### [WORK INSTRUCTIONS]
The records below must be retyped exactly.
[Opening DATA FOR THIS EXERCISE section]
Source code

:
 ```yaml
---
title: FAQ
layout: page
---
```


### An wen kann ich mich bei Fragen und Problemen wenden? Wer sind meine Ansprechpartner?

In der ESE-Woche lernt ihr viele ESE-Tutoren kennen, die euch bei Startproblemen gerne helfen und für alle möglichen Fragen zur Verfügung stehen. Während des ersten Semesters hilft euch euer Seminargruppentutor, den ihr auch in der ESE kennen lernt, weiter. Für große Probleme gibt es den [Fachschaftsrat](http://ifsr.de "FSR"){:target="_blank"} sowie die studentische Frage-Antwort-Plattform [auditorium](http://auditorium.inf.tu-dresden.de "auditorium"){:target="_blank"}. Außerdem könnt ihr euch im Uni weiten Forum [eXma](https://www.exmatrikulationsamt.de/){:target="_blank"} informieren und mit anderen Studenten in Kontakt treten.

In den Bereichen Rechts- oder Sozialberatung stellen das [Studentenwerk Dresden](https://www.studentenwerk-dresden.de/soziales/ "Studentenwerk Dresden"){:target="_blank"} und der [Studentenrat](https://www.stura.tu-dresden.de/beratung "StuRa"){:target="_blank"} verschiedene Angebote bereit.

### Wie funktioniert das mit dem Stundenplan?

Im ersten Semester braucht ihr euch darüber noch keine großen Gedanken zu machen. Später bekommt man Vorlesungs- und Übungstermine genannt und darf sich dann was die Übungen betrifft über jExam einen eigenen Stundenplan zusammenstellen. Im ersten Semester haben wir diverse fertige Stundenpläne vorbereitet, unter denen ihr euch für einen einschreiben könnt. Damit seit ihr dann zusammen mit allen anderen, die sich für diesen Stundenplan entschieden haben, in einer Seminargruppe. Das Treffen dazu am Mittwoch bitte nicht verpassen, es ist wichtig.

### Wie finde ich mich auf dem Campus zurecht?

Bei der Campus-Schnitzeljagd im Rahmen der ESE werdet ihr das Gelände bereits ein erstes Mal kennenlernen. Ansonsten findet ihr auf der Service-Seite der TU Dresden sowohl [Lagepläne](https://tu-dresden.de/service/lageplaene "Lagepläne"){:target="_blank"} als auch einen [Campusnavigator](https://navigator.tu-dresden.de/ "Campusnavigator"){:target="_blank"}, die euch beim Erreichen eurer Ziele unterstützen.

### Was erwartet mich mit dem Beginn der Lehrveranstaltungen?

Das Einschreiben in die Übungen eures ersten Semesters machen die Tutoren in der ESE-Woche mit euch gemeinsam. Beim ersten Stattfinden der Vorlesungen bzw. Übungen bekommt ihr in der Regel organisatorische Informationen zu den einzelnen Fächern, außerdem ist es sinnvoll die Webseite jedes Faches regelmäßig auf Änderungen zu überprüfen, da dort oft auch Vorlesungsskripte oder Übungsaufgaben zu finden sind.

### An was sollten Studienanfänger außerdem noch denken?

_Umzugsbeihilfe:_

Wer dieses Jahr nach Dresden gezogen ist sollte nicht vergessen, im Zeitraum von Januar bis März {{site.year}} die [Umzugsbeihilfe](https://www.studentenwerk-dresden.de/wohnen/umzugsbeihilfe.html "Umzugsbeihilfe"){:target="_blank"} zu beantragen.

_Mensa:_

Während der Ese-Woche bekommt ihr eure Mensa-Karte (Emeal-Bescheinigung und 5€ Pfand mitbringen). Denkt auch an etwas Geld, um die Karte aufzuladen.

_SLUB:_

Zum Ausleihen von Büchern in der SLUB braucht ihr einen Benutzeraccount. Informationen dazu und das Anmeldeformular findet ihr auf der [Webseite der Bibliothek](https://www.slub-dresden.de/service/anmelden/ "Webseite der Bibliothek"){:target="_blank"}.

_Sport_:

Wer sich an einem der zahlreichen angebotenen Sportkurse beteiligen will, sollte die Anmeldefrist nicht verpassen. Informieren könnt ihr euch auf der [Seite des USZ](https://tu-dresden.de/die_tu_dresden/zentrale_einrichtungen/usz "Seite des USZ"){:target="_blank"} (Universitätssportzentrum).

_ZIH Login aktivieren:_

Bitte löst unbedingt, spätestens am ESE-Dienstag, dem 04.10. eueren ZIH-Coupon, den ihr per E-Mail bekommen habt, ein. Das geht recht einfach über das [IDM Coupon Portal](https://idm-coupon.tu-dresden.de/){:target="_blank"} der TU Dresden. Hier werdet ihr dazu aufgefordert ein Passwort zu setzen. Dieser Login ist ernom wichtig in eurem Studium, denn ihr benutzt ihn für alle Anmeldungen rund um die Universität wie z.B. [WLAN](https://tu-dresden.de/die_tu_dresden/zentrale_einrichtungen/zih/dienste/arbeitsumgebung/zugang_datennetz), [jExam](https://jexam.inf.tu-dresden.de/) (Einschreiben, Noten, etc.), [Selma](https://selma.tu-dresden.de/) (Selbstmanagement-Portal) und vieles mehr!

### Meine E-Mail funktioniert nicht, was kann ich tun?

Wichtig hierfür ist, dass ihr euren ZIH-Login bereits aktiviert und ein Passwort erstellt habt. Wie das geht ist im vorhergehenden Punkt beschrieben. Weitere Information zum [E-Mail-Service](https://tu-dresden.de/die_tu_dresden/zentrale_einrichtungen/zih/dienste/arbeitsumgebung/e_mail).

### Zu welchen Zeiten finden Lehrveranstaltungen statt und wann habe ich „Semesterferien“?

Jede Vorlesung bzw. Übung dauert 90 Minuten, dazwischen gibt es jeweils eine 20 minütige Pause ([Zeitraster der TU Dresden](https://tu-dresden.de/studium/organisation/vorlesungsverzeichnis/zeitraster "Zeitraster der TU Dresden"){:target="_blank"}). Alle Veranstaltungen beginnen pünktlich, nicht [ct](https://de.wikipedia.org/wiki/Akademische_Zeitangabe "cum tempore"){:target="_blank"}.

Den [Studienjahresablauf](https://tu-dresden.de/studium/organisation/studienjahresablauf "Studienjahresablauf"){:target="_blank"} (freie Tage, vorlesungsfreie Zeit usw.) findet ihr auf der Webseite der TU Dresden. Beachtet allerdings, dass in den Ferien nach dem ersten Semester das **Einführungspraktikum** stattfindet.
[Closing DATA FOR THIS EXERCISE section]
### [THE COMPLETED TASK]
Source code

:
 ```yaml
---
title: FAQ
layout: page
---
```


### An wen kann ich mich bei Fragen und Problemen wenden? Wer sind meine Ansprechpartner?

In der ESE-Woche lernt ihr viele ESE-Tutoren kennen, die euch bei Startproblemen gerne helfen und für alle möglichen Fragen zur Verfügung stehen. Während des ersten Semesters hilft euch euer Seminargruppentutor, den ihr auch in der ESE kennen lernt, weiter. Für große Probleme gibt es den [Fachschaftsrat](http://ifsr.de "FSR"){:target="_blank"} sowie die studentische Frage-Antwort-Plattform [auditorium](http://auditorium.inf.tu-dresden.de "auditorium"){:target="_blank"}. Außerdem könnt ihr euch im Uni weiten Forum [eXma](https://www.exmatrikulationsamt.de/){:target="_blank"} informieren und mit anderen Studenten in Kontakt treten.

In den Bereichen Rechts- oder Sozialberatung stellen das [Studentenwerk Dresden](https://www.studentenwerk-dresden.de/soziales/ "Studentenwerk Dresden"){:target="_blank"} und der [Studentenrat](https://www.stura.tu-dresden.de/beratung "StuRa"){:target="_blank"} verschiedene Angebote bereit.

### Wie funktioniert das mit dem Stundenplan?

Im ersten Semester braucht ihr euch darüber noch keine großen Gedanken zu machen. Später bekommt man Vorlesungs- und Übungstermine genannt und darf sich dann was die Übungen betrifft über jExam einen eigenen Stundenplan zusammenstellen. Im ersten Semester haben wir diverse fertige Stundenpläne vorbereitet, unter denen ihr euch für einen einschreiben könnt. Damit seit ihr dann zusammen mit allen anderen, die sich für diesen Stundenplan entschieden haben, in einer Seminargruppe. Das Treffen dazu am Mittwoch bitte nicht verpassen, es ist wichtig.

### Wie finde ich mich auf dem Campus zurecht?

Bei der Campus-Schnitzeljagd im Rahmen der ESE werdet ihr das Gelände bereits ein erstes Mal kennenlernen. Ansonsten findet ihr auf der Service-Seite der TU Dresden sowohl [Lagepläne](https://tu-dresden.de/service/lageplaene "Lagepläne"){:target="_blank"} als auch einen [Campusnavigator](https://navigator.tu-dresden.de/ "Campusnavigator"){:target="_blank"}, die euch beim Erreichen eurer Ziele unterstützen.

### Was erwartet mich mit dem Beginn der Lehrveranstaltungen?

Das Einschreiben in die Übungen eures ersten Semesters machen die Tutoren in der ESE-Woche mit euch gemeinsam. Beim ersten Stattfinden der Vorlesungen bzw. Übungen bekommt ihr in der Regel organisatorische Informationen zu den einzelnen Fächern, außerdem ist es sinnvoll die Webseite jedes Faches regelmäßig auf Änderungen zu überprüfen, da dort oft auch Vorlesungsskripte oder Übungsaufgaben zu finden sind.

### An was sollten Studienanfänger außerdem noch denken?

_Umzugsbeihilfe:_

Wer dieses Jahr nach Dresden gezogen ist sollte nicht vergessen, im Zeitraum von Januar bis März {{site.year}} die [Umzugsbeihilfe](https://www.studentenwerk-dresden.de/wohnen/umzugsbeihilfe.html "Umzugsbeihilfe"){:target="_blank"} zu beantragen.

_Mensa:_

Während der Ese-Woche bekommt ihr eure Mensa-Karte (Emeal-Bescheinigung und 5€ Pfand mitbringen). Denkt auch an etwas Geld, um die Karte aufzuladen.

_SLUB:_

Zum Ausleihen von Büchern in der SLUB braucht ihr einen Benutzeraccount. Informationen dazu und das Anmeldeformular findet ihr auf der [Webseite der Bibliothek](https://www.slub-dresden.de/service/anmelden/ "Webseite der Bibliothek"){:target="_blank"}.

_Sport_:

Wer sich an einem der zahlreichen angebotenen Sportkurse beteiligen will, sollte die Anmeldefrist nicht verpassen. Informieren könnt ihr euch auf der [Seite des USZ](https://tu-dresden.de/die_tu_dresden/zentrale_einrichtungen/usz "Seite des USZ"){:target="_blank"} (Universitätssportzentrum).

_ZIH Login aktivieren:_

Bitte löst unbedingt, spätestens am ESE-Dienstag, dem 04.10. eueren ZIH-Coupon, den ihr per E-Mail bekommen habt, ein. Das geht recht einfach über das [IDM Coupon Portal](https://idm-coupon.tu-dresden.de/){:target="_blank"} der TU Dresden. Hier werdet ihr dazu aufgefordert ein Passwort zu setzen. Dieser Login ist ernom wichtig in eurem Studium, denn ihr benutzt ihn für alle Anmeldungen rund um die Universität wie z.B. [WLAN](https://tu-dresden.de/die_tu_dresden/zentrale_einrichtungen/zih/dienste/arbeitsumgebung/zugang_datennetz), [jExam](https://jexam.inf.tu-dresden.de/) (Einschreiben, Noten, etc.), [Selma](https://selma.tu-dresden.de/) (Selbstmanagement-Portal) und vieles mehr!

### Meine E-Mail funktioniert nicht, was kann ich tun?

Wichtig hierfür ist, dass ihr euren ZIH-Login bereits aktiviert und ein Passwort erstellt habt. Wie das geht ist im vorhergehenden Punkt beschrieben. Weitere Information zum [E-Mail-Service](https://tu-dresden.de/die_tu_dresden/zentrale_einrichtungen/zih/dienste/arbeitsumgebung/e_mail).

### Zu welchen Zeiten finden Lehrveranstaltungen statt und wann habe ich „Semesterferien“?

Jede Vorlesung bzw. Übung dauert 90 Minuten, dazwischen gibt es jeweils eine 20 minütige Pause ([Zeitraster der TU Dresden](https://tu-dresden.de/studium/organisation/vorlesungsverzeichnis/zeitraster "Zeitraster der TU Dresden"){:target="_blank"}). Alle Veranstaltungen beginnen pünktlich, nicht [ct](https://de.wikipedia.org/wiki/Akademische_Zeitangabe "cum tempore"){:target="_blank"}.

Den [Studienjahresablauf](https://tu-dresden.de/studium/organisation/studienjahresablauf "Studienjahresablauf"){:target="_blank"} (freie Tage, vorlesungsfreie Zeit usw.) findet ihr auf der Webseite der TU Dresden. Beachtet allerdings, dass in den Ferien nach dem ersten Semester das **Einführungspraktikum** stattfindet.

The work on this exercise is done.